Do you know the story about how the spies of Canaan just happened to show up at Rahab’s door? And do you know the story about how Ruth just happened to show up in Boaz’s field? And do you know who Rahab’s son was?
Do you know the name of Rahab’s son?
It’s Boaz!
Boaz was Rahab’s son. Boaz was a man who grew up with a mom who had been a prostitute. Boaz, this is speculation on my part, but when a man grows up knowing about how his mother made life work, it can create an astounding character.
The character of a man who is willing to redeem. The character of a man who looks like Ruth the Moabite from Moab and says, I am not repulsed by you. The character of a man who says, I will redeem. This didn’t just happen. This didn’t just happen. It was the work of God. And what Judah would not do for Tamar, Boaz did for Ruth.

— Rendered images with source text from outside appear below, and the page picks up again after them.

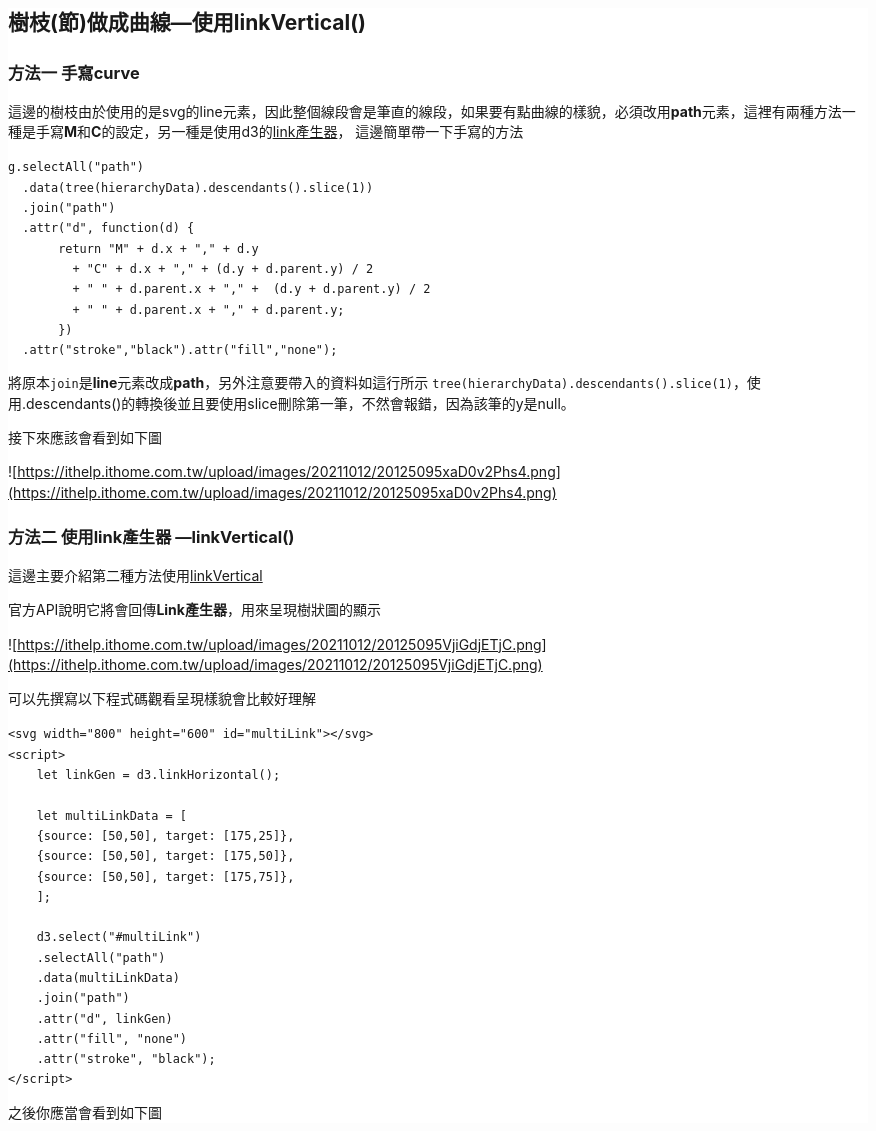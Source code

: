 ## 樹枝(節)做成曲線—使用linkVertical()
### 方法一 手寫curve
這邊的樹枝由於使用的是svg的line元素，因此整個線段會是筆直的線段，如果要有點曲線的樣貌，必須改用**path**元素，這裡有兩種方法一種是手寫**M**和**C**的設定，另一種是使用d3的[link產生器](https://github.com/d3/d3-shape/blob/v3.0.1/README.md#links)，
這邊簡單帶一下手寫的方法

```javascript{numberLines: true}
g.selectAll("path")
  .data(tree(hierarchyData).descendants().slice(1))
  .join("path")
  .attr("d", function(d) {
       return "M" + d.x + "," + d.y
         + "C" + d.x + "," + (d.y + d.parent.y) / 2
         + " " + d.parent.x + "," +  (d.y + d.parent.y) / 2
         + " " + d.parent.x + "," + d.parent.y;
       })
  .attr("stroke","black").attr("fill","none");
```

將原本`join`是**line**元素改成**path**，另外注意要帶入的資料如這行所示
`tree(hierarchyData).descendants().slice(1)`，使用.descendants()的轉換後並且要使用slice刪除第一筆，不然會報錯，因為該筆的y是null。

接下來應該會看到如下圖

![https://ithelp.ithome.com.tw/upload/images/20211012/20125095xaD0v2Phs4.png](https://ithelp.ithome.com.tw/upload/images/20211012/20125095xaD0v2Phs4.png)

### 方法二 使用link產生器 —linkVertical()
這邊主要介紹第二種方法使用[linkVertical](https://github.com/d3/d3-shape/blob/v3.0.1/README.md#linkVertical)

官方API說明它將會回傳**Link產生器**，用來呈現樹狀圖的顯示

![https://ithelp.ithome.com.tw/upload/images/20211012/20125095VjiGdjETjC.png](https://ithelp.ithome.com.tw/upload/images/20211012/20125095VjiGdjETjC.png)


可以先撰寫以下程式碼觀看呈現樣貌會比較好理解
```javascript{numberLines: true}
<svg width="800" height="600" id="multiLink"></svg>
<script>
    let linkGen = d3.linkHorizontal();

    let multiLinkData = [
    {source: [50,50], target: [175,25]},
    {source: [50,50], target: [175,50]},
    {source: [50,50], target: [175,75]},
    ];

    d3.select("#multiLink")
    .selectAll("path")
    .data(multiLinkData)
    .join("path")
    .attr("d", linkGen)
    .attr("fill", "none")
    .attr("stroke", "black");
</script>
```
之後你應當會看到如下圖
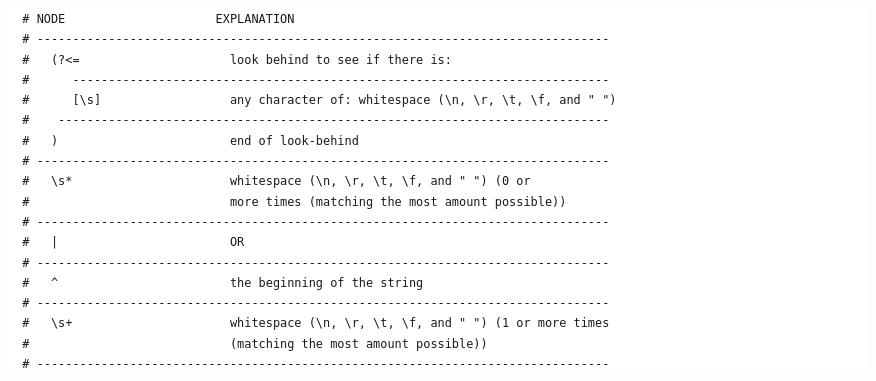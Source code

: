       # NODE                     EXPLANATION
      # --------------------------------------------------------------------------------
      #   (?<=                     look behind to see if there is:
      #      ---------------------------------------------------------------------------
      #      [\s]                  any character of: whitespace (\n, \r, \t, \f, and " ")
      #    -----------------------------------------------------------------------------
      #   )                        end of look-behind
      # --------------------------------------------------------------------------------
      #   \s*                      whitespace (\n, \r, \t, \f, and " ") (0 or
      #                            more times (matching the most amount possible))
      # --------------------------------------------------------------------------------
      #   |                        OR
      # --------------------------------------------------------------------------------
      #   ^                        the beginning of the string
      # --------------------------------------------------------------------------------
      #   \s+                      whitespace (\n, \r, \t, \f, and " ") (1 or more times 
      #                            (matching the most amount possible))
      # --------------------------------------------------------------------------------
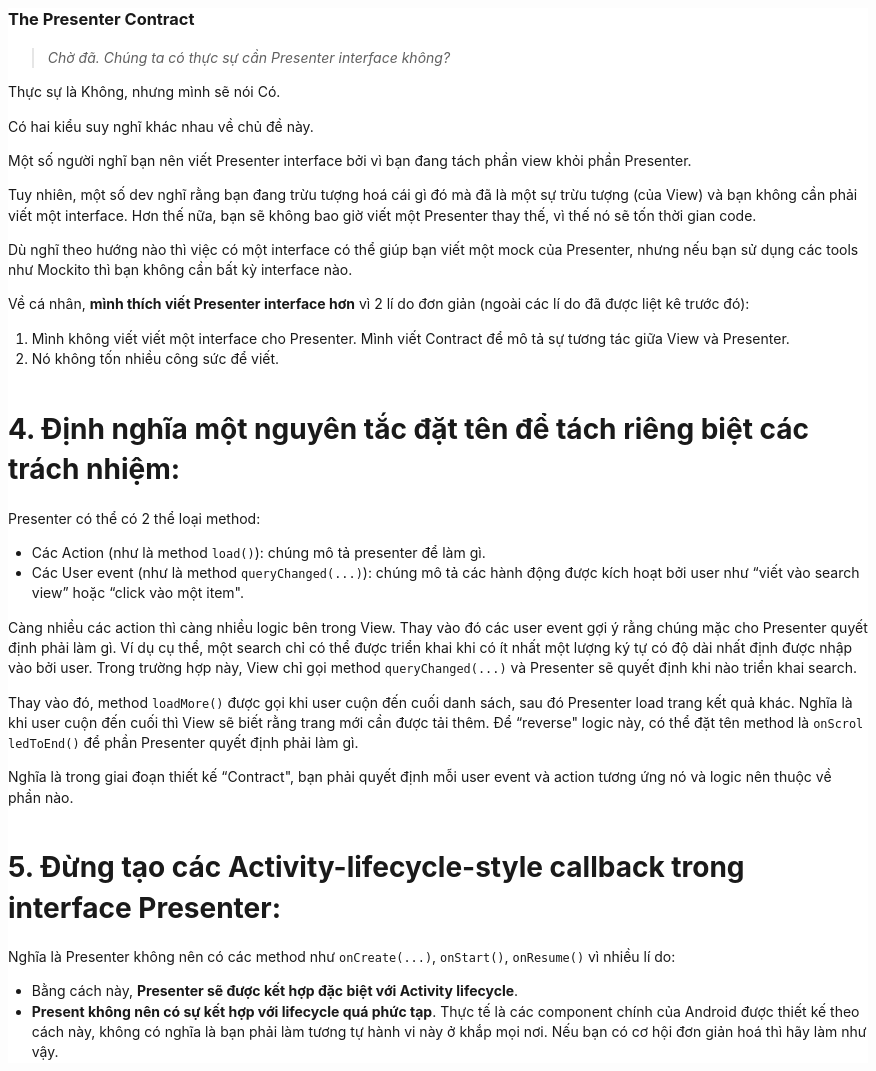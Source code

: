 ### 	The Presenter Contract
> *Chờ đã. Chúng ta có thực sự cần Presenter interface không?*

Thực sự là Không, nhưng mình sẽ nói Có.

Có hai kiểu suy nghĩ khác nhau về chủ đề này.

Một số người nghĩ bạn nên viết Presenter interface bởi vì bạn đang tách phần view khỏi phần Presenter.

Tuy nhiên, một số dev nghĩ rằng bạn đang trừu tượng hoá cái gì đó mà đã là một sự trừu tượng (của View) và bạn không cần phải viết một interface. Hơn thế nữa, bạn sẽ không bao giờ viết một Presenter thay thế, vì thế nó sẽ tốn thời gian code.

Dù nghĩ theo hướng nào thì việc có một interface có thể giúp bạn viết một mock của Presenter, nhưng nếu bạn sử dụng các tools như Mockito thì bạn không cần bất kỳ interface nào.

Về cá nhân, **mình thích viết Presenter interface hơn** vì 2 lí do đơn giản (ngoài các lí do đã được liệt kê trước đó):

1. Mình không viết viết một interface cho Presenter. Mình viết Contract để mô tả sự tương tác giữa View và Presenter. 
2. Nó không tốn nhiều công sức để viết.
# 4. Định nghĩa một nguyên tắc đặt tên để tách riêng biệt các trách nhiệm:
Presenter có thể có 2 thể loại method:

* Các Action (như là method ```load()```): chúng mô tả presenter để làm gì.
* Các User event (như là method ```queryChanged(...)```): chúng mô tả các hành động được kích hoạt bởi user như “viết vào search view” hoặc “click vào một item".

Càng nhiều các action thì càng nhiều logic bên trong View. Thay vào đó các user event gợi ý rằng chúng mặc cho Presenter quyết định phải làm gì. Ví dụ cụ thể, một search chỉ có thể được triển khai khi có ít nhất một lượng ký tự có độ dài nhất định được nhập vào bởi user. Trong trường hợp này, View chỉ gọi method ```queryChanged(...)``` và Presenter sẽ quyết định khi nào triển khai search.

Thay vào đó, method ```loadMore()``` được gọi khi user cuộn đến cuối danh sách, sau đó Presenter load trang kết quả khác. Nghĩa là khi user cuộn đến cuối thì View sẽ biết rằng trang mới cần được tải thêm. Để “reverse" logic này, có thể đặt tên method là ```onScrolledToEnd()``` để phần Presenter quyết định phải làm gì.

Nghĩa là trong giai đoạn thiết kế “Contract", bạn phải quyết định mỗi user event và action tương ứng nó và logic nên thuộc về phần nào.

# 5. Đừng tạo các Activity-lifecycle-style callback trong interface Presenter:
Nghĩa là Presenter không nên có các method như ```onCreate(...)```, ```onStart()```, ```onResume()``` vì nhiều lí do:

* Bằng cách này, **Presenter sẽ được kết hợp đặc biệt với Activity lifecycle**. 
* **Present không nên có sự kết hợp với lifecycle quá phức tạp**. Thực tế là các component chính của Android được thiết kế theo cách này, không có nghĩa là bạn phải làm tương tự hành vi này ở khắp mọi nơi. Nếu bạn có cơ hội đơn giản hoá thì hãy làm như vậy.
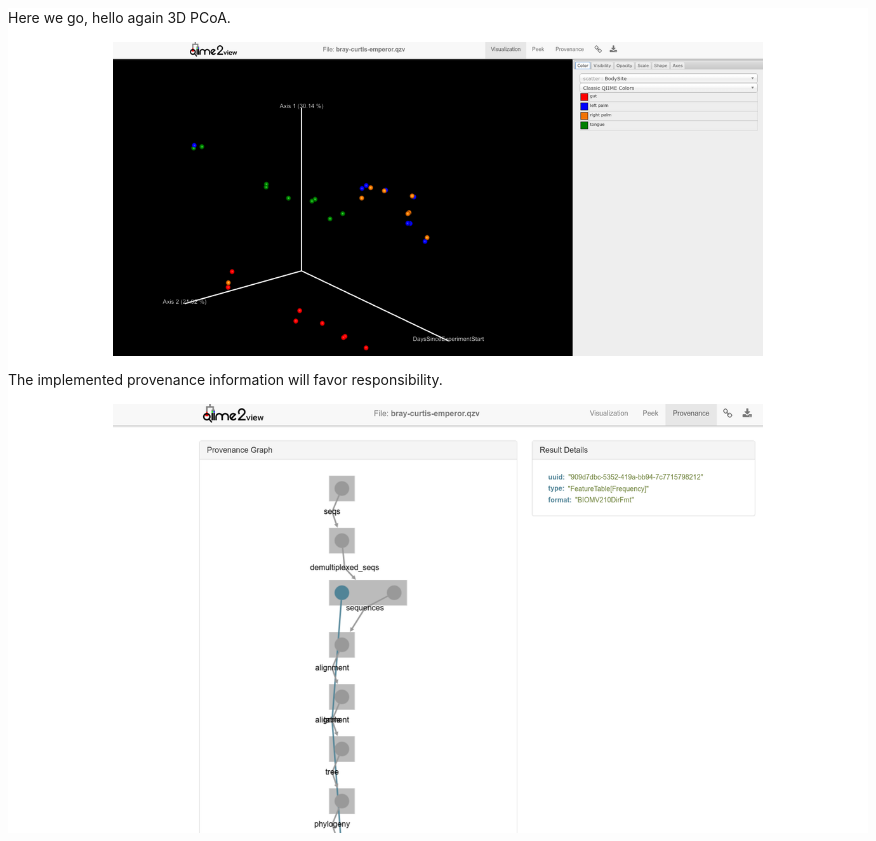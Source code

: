 Here we go, hello again 3D PCoA.

<center><img src="/images/qiime2_emperor.png" alt="Hello again 3D PCoA." align="middle" style="width: 650px;"></center>

The implemented provenance information will favor responsibility.

<center><img src="/images/qiime2_provenance.png" alt="The implemented provenance information will favor responsibility." align="middle" style="width: 650px;"></center>
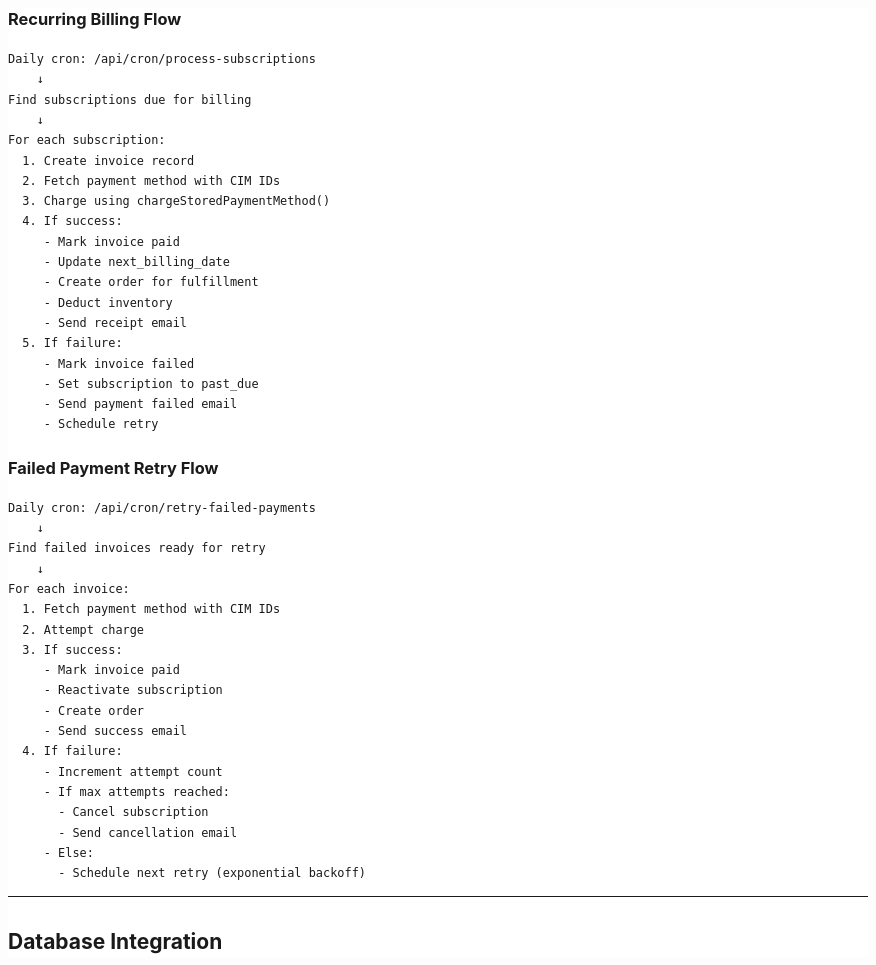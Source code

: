 ### Recurring Billing Flow

```
Daily cron: /api/cron/process-subscriptions
    ↓
Find subscriptions due for billing
    ↓
For each subscription:
  1. Create invoice record
  2. Fetch payment method with CIM IDs
  3. Charge using chargeStoredPaymentMethod()
  4. If success:
     - Mark invoice paid
     - Update next_billing_date
     - Create order for fulfillment
     - Deduct inventory
     - Send receipt email
  5. If failure:
     - Mark invoice failed
     - Set subscription to past_due
     - Send payment failed email
     - Schedule retry
```

### Failed Payment Retry Flow

```
Daily cron: /api/cron/retry-failed-payments
    ↓
Find failed invoices ready for retry
    ↓
For each invoice:
  1. Fetch payment method with CIM IDs
  2. Attempt charge
  3. If success:
     - Mark invoice paid
     - Reactivate subscription
     - Create order
     - Send success email
  4. If failure:
     - Increment attempt count
     - If max attempts reached:
       - Cancel subscription
       - Send cancellation email
     - Else:
       - Schedule next retry (exponential backoff)
```

---

## Database Integration

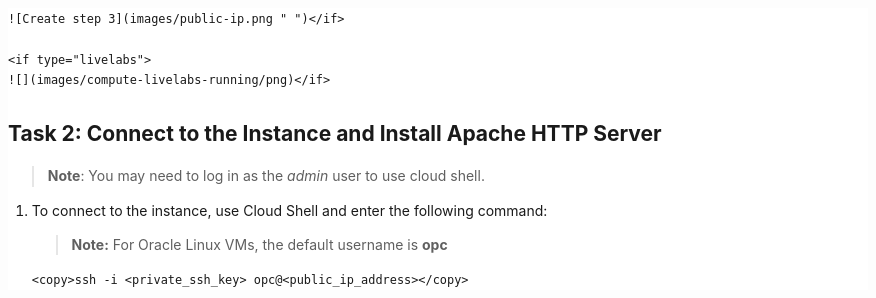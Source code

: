     ![Create step 3](images/public-ip.png " ")</if>

    <if type="livelabs">
    ![](images/compute-livelabs-running/png)</if>

## Task 2: Connect to the Instance <if type="freetier">and Install Apache HTTP Server</if>

>**Note**: You may need to log in as the *admin* user to use cloud shell.

1. To connect to the instance, use Cloud Shell and enter the following command:

    >**Note:** For Oracle Linux VMs, the default username is **opc**

    ```
    <copy>ssh -i <private_ssh_key> opc@<public_ip_address></copy>
    ```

Mother, sister, daughter, what Boaz did for Ruth, Jesus will do for you. He is the Redeemer. And I promise, I promise, I know, and if you struggle to know, rest on me knowing that your story will be redeemed, that your life will be restored.
All that’s broken, all that hurts, all the sin, all that you struggle to believe is promised restoration from Jesus, the restorer of life. I wish I knew when it would happen for you. I wish I could say, in this many years, you will see the beauty of your Redeemer.
But I know that it will happen, and it may be at the end, but it will happen, and your life will be restored, because Jesus is our Redeemer. Let’s pray together.
Father, as we wait, and we long for you to come back to redeem, as we, in this season of Advent, wait for the promise, give us hope, give us peace, remind us even when things are the darkest, that we can rest in you.
We can rest in our Redeemer. And it’s in Jesus’ name we pray, amen.